Zeit des Wartens – Zeit des Kampfes
Hier die Erwählten in Christus, die Gläubigen im Alten wie im Neuen Bund, dort die Verworfenen, die Ungläubigen. Zwischen diesen beiden tobt von Beginn an ein erbitterter geistlicher Kampf.
Das Wesen dieses Kampfes gerade während der Zeit des Alten Bundes wird bildhaft in Offenbarung 12 geschildert: Der Drachen macht sich bereit, das Neugeborene, den Nachkommen der Frau, zu verschlingen. In der ganzen alttestamentlichen Geschichte ging es Satan darum, das Kommen des Christus zu verhindern: „Du wirst ihm in die Ferse stechen“ – eigentlich steht hier ebenfalls das Wort „zertreten“ – so dass er lahm werde und nichts ausrichten könne.
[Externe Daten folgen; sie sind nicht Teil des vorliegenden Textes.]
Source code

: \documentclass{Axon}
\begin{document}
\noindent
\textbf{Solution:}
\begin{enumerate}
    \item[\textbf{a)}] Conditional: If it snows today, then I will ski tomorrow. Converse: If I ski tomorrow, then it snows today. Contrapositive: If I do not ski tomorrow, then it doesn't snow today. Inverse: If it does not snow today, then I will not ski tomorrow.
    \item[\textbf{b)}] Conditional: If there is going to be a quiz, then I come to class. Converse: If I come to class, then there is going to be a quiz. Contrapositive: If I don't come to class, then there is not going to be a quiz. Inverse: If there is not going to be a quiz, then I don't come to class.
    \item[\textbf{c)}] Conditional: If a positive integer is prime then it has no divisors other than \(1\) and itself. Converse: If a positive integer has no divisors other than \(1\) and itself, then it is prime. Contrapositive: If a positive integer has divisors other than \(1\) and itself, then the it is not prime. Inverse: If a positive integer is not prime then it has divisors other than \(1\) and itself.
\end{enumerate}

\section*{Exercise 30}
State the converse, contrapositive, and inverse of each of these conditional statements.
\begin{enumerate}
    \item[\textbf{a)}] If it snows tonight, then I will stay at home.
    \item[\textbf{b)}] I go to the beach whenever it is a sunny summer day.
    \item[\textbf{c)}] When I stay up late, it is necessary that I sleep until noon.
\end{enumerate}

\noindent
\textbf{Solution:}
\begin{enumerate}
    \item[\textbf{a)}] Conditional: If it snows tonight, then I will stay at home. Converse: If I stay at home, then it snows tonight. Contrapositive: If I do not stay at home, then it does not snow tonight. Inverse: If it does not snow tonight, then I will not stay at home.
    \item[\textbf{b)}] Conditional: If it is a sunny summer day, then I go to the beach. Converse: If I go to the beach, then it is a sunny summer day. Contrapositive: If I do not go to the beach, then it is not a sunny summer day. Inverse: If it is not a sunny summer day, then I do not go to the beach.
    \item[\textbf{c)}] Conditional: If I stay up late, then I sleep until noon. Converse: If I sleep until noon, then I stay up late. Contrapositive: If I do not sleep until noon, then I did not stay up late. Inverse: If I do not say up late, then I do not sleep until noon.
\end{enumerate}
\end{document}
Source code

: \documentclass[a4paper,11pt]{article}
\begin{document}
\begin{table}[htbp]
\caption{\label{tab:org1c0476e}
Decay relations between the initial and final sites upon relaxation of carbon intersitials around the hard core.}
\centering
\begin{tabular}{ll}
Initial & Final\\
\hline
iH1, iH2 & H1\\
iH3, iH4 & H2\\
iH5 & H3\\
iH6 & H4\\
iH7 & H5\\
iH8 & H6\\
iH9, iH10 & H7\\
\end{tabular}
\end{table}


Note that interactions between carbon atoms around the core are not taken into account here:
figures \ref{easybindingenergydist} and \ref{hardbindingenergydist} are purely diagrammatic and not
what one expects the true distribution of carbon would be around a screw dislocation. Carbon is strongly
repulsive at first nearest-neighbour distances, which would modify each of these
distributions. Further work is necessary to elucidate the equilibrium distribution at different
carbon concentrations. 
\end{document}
Zu diesem Zweck warf Satan alle seine Truppen, also seinen gesamten Samen, in die Schlacht: die Ägypter, die Assyrer und die Babylonier, die das Volk Gottes zu vernichten trachteten, die gottlosen Könige über Israel mit dem Höhepunkt Herodes, der einen großangelegten Versuch unternahm, den gerade geborenen Heiland zu ermorden, und schließlich das Volk selbst, die Namenskirche, das fleischliche Israel, das den Unschuldigen tatsächlich kreuzigen ließ und damit – Ironie der Heilsgeschichte – sich selbst in den Abgrund stürzte.
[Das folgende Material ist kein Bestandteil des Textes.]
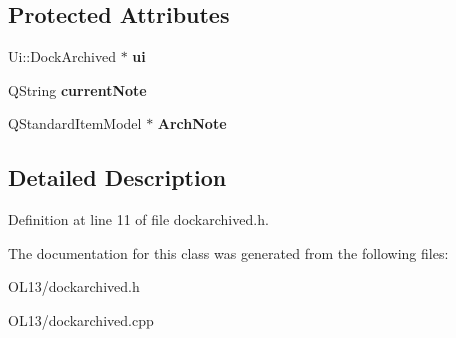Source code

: \subsection*{Protected Attributes}
\begin{DoxyCompactItemize}
\item 
\mbox{\label{class_dock_a525f557d9a2670640105da2f1e605026}} 
Ui\+::\+Dock\+Archived $\ast$ {\bfseries ui}
\item 
\mbox{\label{class_dock_a6af86621e3df52266a582e464324e6d2}} 
Q\+String {\bfseries current\+Note}
\item 
\mbox{\label{class_dock_a484517393b214e1c3abe0c7b36596172}} 
Q\+Standard\+Item\+Model $\ast$ {\bfseries Arch\+Note}
\end{DoxyCompactItemize}


\subsection{Detailed Description}


Definition at line 11 of file dockarchived.\+h.



The documentation for this class was generated from the following files\+:\begin{DoxyCompactItemize}
\item 
O\+L13/dockarchived.\+h\item 
O\+L13/dockarchived.\+cpp\end{DoxyCompactItemize}
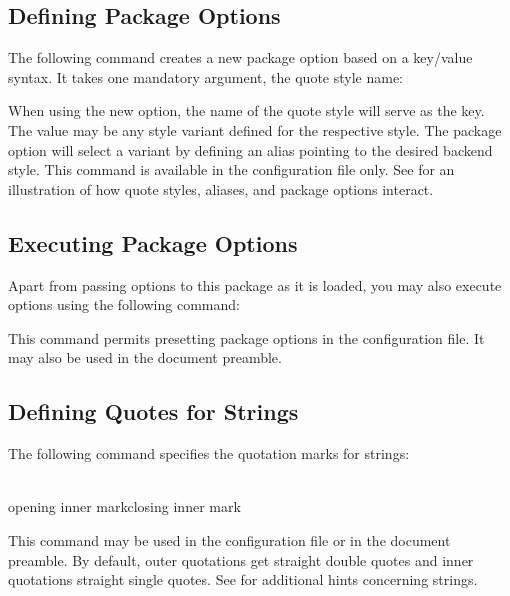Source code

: \documentclass{ltxdockit}[2010/09/26]
\begin{document}
\subsection{Defining Package Options}
\label{cfg:opt}

The following command creates a new package option based on a key\slash value syntax. It takes one mandatory argument, the quote style name:

\begin{ltxsyntax}


When using the new option, the name of the quote style will serve as the key. The value may be any style variant defined for the respective style. The package option will select a variant by defining an alias pointing to the desired backend style. This command is available in the configuration file only. See  for an illustration of how quote styles, aliases, and package options interact.

\end{ltxsyntax}

\subsection{Executing Package Options}
\label{cfg:exe}

Apart from passing options to this package as it is loaded, you may also execute options using the following command:

\begin{ltxsyntax}


This command permits presetting package options in the configuration file. It may also be used in the document preamble.

\end{ltxsyntax}

\subsection{Defining Quotes for \pdf Strings}
\label{cfg:pdf}

The following command specifies the quotation marks for \pdf strings:

\begin{ltxsyntax}

\\
{opening inner mark}{closing inner mark}

This command may be used in the configuration file or in the document preamble. By default, outer quotations get straight double quotes and inner quotations straight single quotes. See  for additional hints concerning \pdf strings.

\end{ltxsyntax}
\end{document}
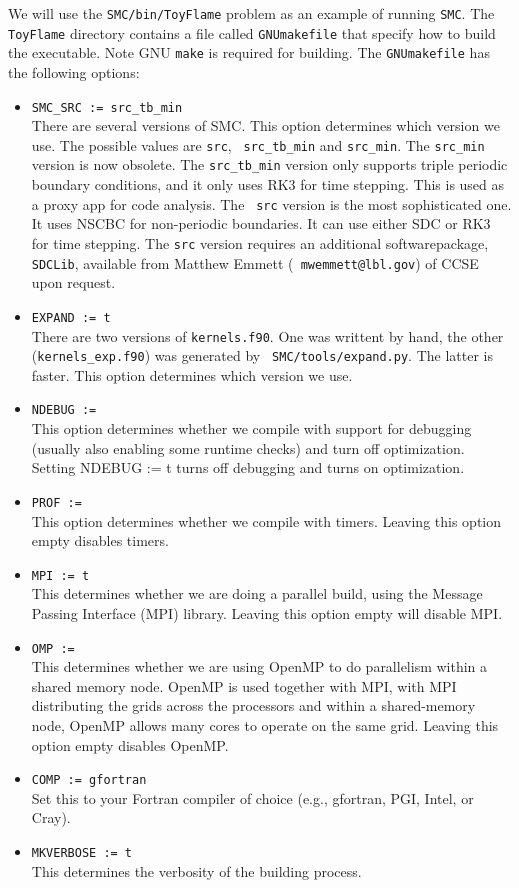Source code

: \documentclass[11pt,letterpaper]{article}
\begin{document}
We will use the {\tt SMC/bin/ToyFlame} problem as an example of
running {\tt SMC}.  The {\tt ToyFlame} directory contains a file
called {\tt GNUmakefile} that specify how to build the executable.
Note GNU {\tt make} is required for building.  The {\tt GNUmakefile}
has the following options:
\begin{itemize}
\item {\tt SMC\_SRC := src\_tb\_min}\\
  There are several versions of SMC.  This option determines which
  version we use.  The possible values are {\tt src}, {\tt
    src\_tb\_min} and {\tt src\_min}.  The {\tt src\_min} version is
  now obsolete.  The {\tt src\_tb\_min} version only supports triple
  periodic boundary conditions, and it only uses RK3 for time
  stepping.  This is used as a proxy app for code analysis. The {\tt
    src} version is the most sophisticated one.  It uses NSCBC for
  non-periodic boundaries.  It can use either SDC or RK3 for time
  stepping.  The {\tt src} version requires an additional
  softwarepackage, {\tt SDCLib}, available from Matthew Emmett ({\tt
    mwemmett@lbl.gov}) of CCSE upon request.
\item {\tt EXPAND := t}\\
  There are two versions of {\tt kernels.f90}.  One was writtent by
  hand, the other ({\tt kernels\_exp.f90}) was generated by {\tt
    SMC/tools/expand.py}.  The latter is faster.  This option
  determines which version we use.
\item {\tt NDEBUG :=}\\
  This option determines whether we compile with support for debugging
  (usually also enabling some runtime checks) and turn off
  optimization. Setting NDEBUG := t turns off debugging and turns on
  optimization. 
\item {\tt PROF :=}\\
  This option determines whether we compile with timers. Leaving this
  option empty disables timers.
\item {\tt MPI := t}\\
  This determines whether we are doing a parallel build, using the
  Message Passing Interface (MPI) library. Leaving this
  option empty will disable MPI.
\item {\tt OMP :=}\\
  This determines whether we are using OpenMP to do parallelism within
  a shared memory node. OpenMP is used together with MPI, with MPI
  distributing the grids across the processors and within a
  shared-memory node, OpenMP allows many cores to operate on the same
  grid.  Leaving this option empty disables OpenMP.
\item {\tt COMP := gfortran}\\
  Set this to your Fortran compiler of choice (e.g., gfortran, PGI,
  Intel, or Cray).
\item {\tt MKVERBOSE := t}\\
  This determines the verbosity of the building process.
\end{itemize}
\end{document}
Die Zeit des Alten Bundes war die Zeit des Wartens auf den Messias. Es war eine Zeit des Kampfes, der Verfolgung, des Leidens, manchmal sogar der Verzweiflung. Aber das einmal verkündigte Evangelium konnte nicht zunichte gemacht werden. Die Verheißung Gottes, die im Garten Eden ihren Anfang nahm, blieb bestehen, auch wenn fast 4000 Jahre vergehen sollten. Doch dann kam der Christus. Er bot Satan die Stirn. Er hat sich von ihm demütigen, stechen, treten und ans Kreuz nageln lassen. Aber er hat ihm durch eben dieses Leiden den vernichtenden Schlag versetzt.
Aber auch die Zeit des Neuen Bundes ist eine Zeit des Wartens. Der Feind ist besiegt und verurteilt. Doch er ist noch nicht gerichtet. Er ist, wie wir ebenfalls in Offenbarung 12 lesen, aus der himmlischen Herrlichkeit hinausgestoßen worden, hinab auf die Erde. Dort läuft er vor Wut brüllend umher. Er hat noch immer große Macht, aber keine unbeschränkte Macht. Er kann nicht alles tun, was er will. Er ist auch jetzt dem souveränen Willen Gottes unterworfen. Wie wir in diesem Zusammenhang aus Offenbarung 20 entnehmen können, ist Satan, bildlich gesprochen, an die Kette gelegt (vergleiche auch Mt. 12,29). Oft scheint es uns, als ob diese Kette sehr lang ist.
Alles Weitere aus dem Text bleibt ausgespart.